The Eastern Bluebird is a species familiar to millions in eastern North America, though they are nowhere near as common as they used to be. While they are still around and are seen when people build nest boxes, scientists wonder why there aren’t more.
Males are easy to recognize, with a bright blue back, head, and wings, and a rust-colored throat and breast. Females are similar, but much duller in color. These birds are cavity-dwellers, so they nest in natural tree cavities, old woodpecker holes and bird boxes. Nests are built with grasses and weed stems.
Young bluebirds are grayish in color. They have speckled breasts and their wings have blue tips. As they become adults, the blue color becomes much more obvious, and their speckles disappear.
This beautiful bird is a favorite of many people and is eagerly awaited in the spring after a long winter. Though if the weather is mild, they may stick around all year. They are considered are “partially migratory;” they fly south when food becomes scarce or when temperatures and other environmental conditions become harsh.
Eastern bluebirds eat a variety of foods depending on the season. In summer months they consume mostly insects. During the fall and winter seasons, when insects are less common, they eat fruits and plants.

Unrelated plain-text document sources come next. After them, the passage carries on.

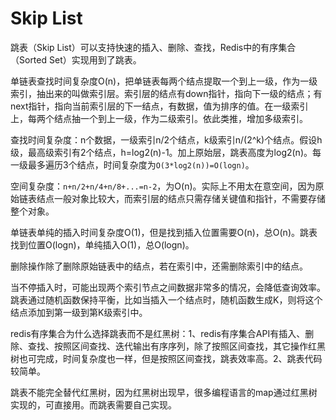 # Skip List

跳表（Skip List）可以支持快速的插入、删除、查找，Redis中的有序集合（Sorted Set）实现用到了跳表。

单链表查找时间复杂度O\(n\)，把单链表每两个结点提取一个到上一级，作为一级索引，抽出来的叫做索引层。索引层的结点有down指针，指向下一级的结点；有next指针，指向当前索引层的下一结点，有数据，值为排序的值。在一级索引上，每两个结点抽一个到上一级，作为二级索引。依此类推，增加多级索引。

查找时间复杂度：n个数据，一级索引n/2个结点，k级索引n/\(2^k\)个结点。假设h级，最高级索引有2个结点，h=log2\(n\)-1。加上原始层，跳表高度为log2\(n\)。每一级最多遍历3个结点，时间复杂度为`O(3*log2(n))=O(logn)`。

空间复杂度：`n+n/2+n/4+n/8+...=n-2`，为O\(n\)。实际上不用太在意空间，因为原始链表结点一般对象比较大，而索引层的结点只需存储关键值和指针，不需要存储整个对象。

单链表单纯的插入时间复杂度O\(1\)，但是找到插入位置需要O\(n\)，总O\(n\)。跳表找到位置O\(logn\)，单纯插入O\(1\)，总O\(logn\)。

删除操作除了删除原始链表中的结点，若在索引中，还需删除索引中的结点。

当不停插入时，可能出现两个索引节点之间数据非常多的情况，会降低查询效率。跳表通过随机函数保持平衡，比如当插入一个结点时，随机函数生成K，则将这个结点添加到第一级到第K级索引中。

redis有序集合为什么选择跳表而不是红黑树：1、redis有序集合API有插入、删除、查找、按照区间查找、迭代输出有序序列，除了按照区间查找，其它操作红黑树也可完成，时间复杂度也一样，但是按照区间查找，跳表效率高。2、跳表代码较简单。

跳表不能完全替代红黑树，因为红黑树出现早，很多编程语言的map通过红黑树实现的，可直接用。而跳表需要自己实现。

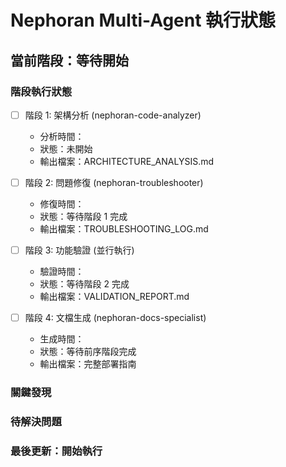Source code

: # Nephoran Multi-Agent 執行狀態

## 當前階段：等待開始

### 階段執行狀態
- [ ] 階段 1: 架構分析 (nephoran-code-analyzer)
  - 分析時間：
  - 狀態：未開始
  - 輸出檔案：ARCHITECTURE_ANALYSIS.md

- [ ] 階段 2: 問題修復 (nephoran-troubleshooter)  
  - 修復時間：
  - 狀態：等待階段 1 完成
  - 輸出檔案：TROUBLESHOOTING_LOG.md

- [ ] 階段 3: 功能驗證 (並行執行)
  - 驗證時間：
  - 狀態：等待階段 2 完成
  - 輸出檔案：VALIDATION_REPORT.md

- [ ] 階段 4: 文檔生成 (nephoran-docs-specialist)
  - 生成時間：
  - 狀態：等待前序階段完成
  - 輸出檔案：完整部署指南

### 關鍵發現
<!-- 各階段在此記錄重要發現 -->

### 待解決問題
<!-- 需要跨階段協調的問題 -->

### 最後更新：開始執行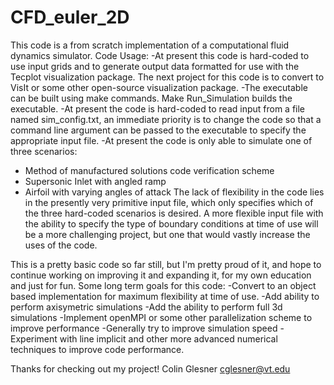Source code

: # CFD_euler_2D
This code is a from scratch implementation of a computational fluid dynamics simulator.
Code Usage:
-At present this code is hard-coded to use input grids and to generate output data
 formatted for use with the Tecplot visualization package. The next project for this code
 is to convert to VisIt or some other open-source visualization package. 
-The executable can be built using make commands. Make Run_Simulation builds the executable.
-At present the code is hard-coded to read input from a file named sim_config.txt, an 
 immediate priority is to change the code so that a command line argument can be passed to 
 the executable to specify the appropriate input file.
-At present the code is only able to simulate one of three scenarios:
  * Method of manufactured solutions code verification scheme
  * Supersonic Inlet with angled ramp
  * Airfoil with varying angles of attack
 The lack of flexibility in the code lies in the presently very primitive input file,
 which only specifies which of the three hard-coded scenarios is desired. A more flexible
 input file with the ability to specify the type of boundary conditions at time of use
 will be a more challenging project, but one that would vastly increase the uses of the code.

This is a pretty basic code so far still, but I'm pretty proud of it, and hope to continue
working on improving it and expanding it, for my own education and just for fun. Some long
term goals for this code:
-Convert to an object based implementation for maximum flexibility at time of use.
-Add ability to perform axisymetric simulations
-Add the ability to perform full 3d simulations
-Implement openMPI or some other parallelization scheme to improve performance
-Generally try to improve simulation speed
-Experiment with line implicit and other more advanced numerical techniques to improve code
 performance.

Thanks for checking out my project! 
Colin Glesner
cglesner@vt.edu

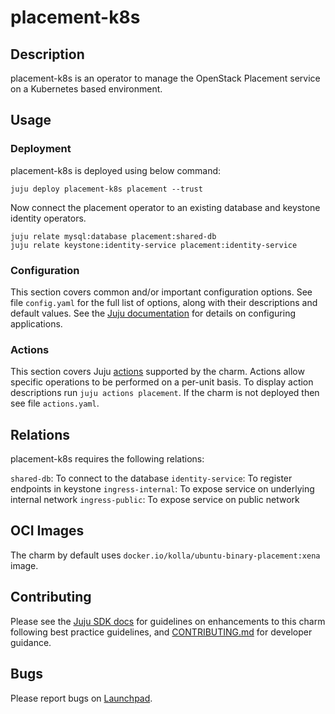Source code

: # placement-k8s

## Description

placement-k8s is an operator to manage the OpenStack Placement service
on a Kubernetes based environment.

## Usage

### Deployment

placement-k8s is deployed using below command:

    juju deploy placement-k8s placement --trust

Now connect the placement operator to an existing database
and keystone identity operators.

    juju relate mysql:database placement:shared-db
    juju relate keystone:identity-service placement:identity-service

### Configuration

This section covers common and/or important configuration options. See file
`config.yaml` for the full list of options, along with their descriptions and
default values. See the [Juju documentation][juju-docs-config-apps] for details
on configuring applications.

### Actions

This section covers Juju [actions][juju-docs-actions] supported by the charm.
Actions allow specific operations to be performed on a per-unit basis. To
display action descriptions run `juju actions placement`. If the charm is not
deployed then see file `actions.yaml`.

## Relations

placement-k8s requires the following relations:

`shared-db`: To connect to the database
`identity-service`: To register endpoints in keystone
`ingress-internal`: To expose service on underlying internal network
`ingress-public`: To expose service on public network

## OCI Images

The charm by default uses `docker.io/kolla/ubuntu-binary-placement:xena` image.

## Contributing

Please see the [Juju SDK docs](https://juju.is/docs/sdk) for guidelines
on enhancements to this charm following best practice guidelines, and
[CONTRIBUTING.md](contributors-guide) for developer guidance.

## Bugs

Please report bugs on [Launchpad][lp-bugs-charm-placement-k8s].

<!-- LINKS -->

[contributors-guide]: https://github.com/openstack-charmers/charm-placement-operator/blob/main/CONTRIBUTING.md
[juju-docs-actions]: https://jaas.ai/docs/actions
[juju-docs-config-apps]: https://juju.is/docs/configuring-applications
[lp-bugs-charm-placement-k8s]: https://bugs.launchpad.net/charm-placement-k8s/+filebug
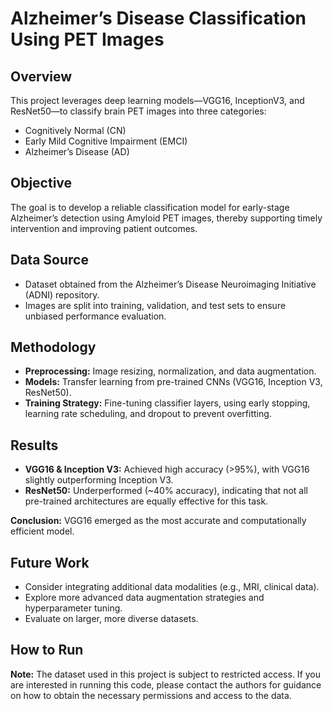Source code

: # Alzheimer’s Disease Classification Using PET Images

## Overview
This project leverages deep learning models—VGG16, InceptionV3, and ResNet50—to classify brain PET images into three categories:
- Cognitively Normal (CN)
- Early Mild Cognitive Impairment (EMCI)
- Alzheimer’s Disease (AD)

## Objective
The goal is to develop a reliable classification model for early-stage Alzheimer’s detection using Amyloid PET images, thereby supporting timely intervention and improving patient outcomes.

## Data Source
- Dataset obtained from the Alzheimer’s Disease Neuroimaging Initiative (ADNI) repository.
- Images are split into training, validation, and test sets to ensure unbiased performance evaluation.

## Methodology
- **Preprocessing:** Image resizing, normalization, and data augmentation.
- **Models:** Transfer learning from pre-trained CNNs (VGG16, Inception V3, ResNet50).
- **Training Strategy:** Fine-tuning classifier layers, using early stopping, learning rate scheduling, and dropout to prevent overfitting.

## Results
- **VGG16 & Inception V3:** Achieved high accuracy (>95%), with VGG16 slightly outperforming Inception V3.
- **ResNet50:** Underperformed (~40% accuracy), indicating that not all pre-trained architectures are equally effective for this task.
  
**Conclusion:** VGG16 emerged as the most accurate and computationally efficient model.

## Future Work
- Consider integrating additional data modalities (e.g., MRI, clinical data).
- Explore more advanced data augmentation strategies and hyperparameter tuning.
- Evaluate on larger, more diverse datasets.

## How to Run

**Note:** The dataset used in this project is subject to restricted access. If you are interested in running this code, please contact the authors for guidance on how to obtain the necessary permissions and access to the data.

The future of Eastern Bluebirds has been of concern to conservation agencies. Populations have shrunk over the last few decades (in some places by as much as 90%).
Two reasons why bluebird populations have declined are habitat destruction and competition. Much of their habitat has been turned into farmland or commercial property. Eastern bluebirds also have to compete with the more aggressive, introduced species, like House Sparrows and European Starlings, for food and nesting sites.